Conditional and Model-Based Trees in SPSS

Introduction

This procedure estimates classification and regression trees. Unlike the CHAID, CART, and QUEST algorithms available in the SPSS TREES procedure, conditional inference trees use statistical significance tests with multiple testing corrections to find splits. These trees are more stable, less prone to overfitting, and generalize better to new data.

Trees can grow large and difficult to interpret. This procedure simplifies tree visualization by displaying subtree outlines and suppressing unnecessary details, improving readability and display efficiency.

Key Features:

Two types of trees: Conditional Inference Trees (CIT) and Model-Based Trees (MOB).
No R knowledge required; fully integrated into SPSS procedures.
Comprehensive support for tree visualization, subtree selection, and predictive modeling.
Statistical methods implemented based on the work of Torsten Hothorn, Kurt Hornik, and Achim Zeileis.

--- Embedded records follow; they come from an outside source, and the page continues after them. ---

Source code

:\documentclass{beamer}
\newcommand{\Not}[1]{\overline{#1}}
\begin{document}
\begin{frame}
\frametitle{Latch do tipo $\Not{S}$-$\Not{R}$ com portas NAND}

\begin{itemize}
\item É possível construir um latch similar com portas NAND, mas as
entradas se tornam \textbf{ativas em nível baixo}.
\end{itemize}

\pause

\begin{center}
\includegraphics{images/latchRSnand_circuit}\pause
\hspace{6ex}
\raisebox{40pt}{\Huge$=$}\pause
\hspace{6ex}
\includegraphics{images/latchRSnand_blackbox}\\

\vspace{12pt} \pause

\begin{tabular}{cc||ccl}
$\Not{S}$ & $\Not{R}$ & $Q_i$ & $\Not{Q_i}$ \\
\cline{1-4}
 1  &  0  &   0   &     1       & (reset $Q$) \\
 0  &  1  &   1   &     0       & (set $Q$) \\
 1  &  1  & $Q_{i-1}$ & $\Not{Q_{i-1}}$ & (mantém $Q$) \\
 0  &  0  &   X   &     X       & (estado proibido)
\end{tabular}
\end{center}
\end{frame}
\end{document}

Conditional Inference Trees (CIT)

Conditional Inference Trees use a unified framework for conditional inference or permutation tests. Key aspects include:

Significance-Based Splitting: Splits are determined by adjusted p-values (e.g., Bonferroni or univariate).
Stopping Criteria: Based on mincriterion (e.g., a p-value threshold like 0.05).
Bias Reduction: Avoids selection bias by using univariate p-values.

This approach eliminates the need for post-pruning or cross-validation. It ensures right-sized trees by statistically determining splits based on data characteristics.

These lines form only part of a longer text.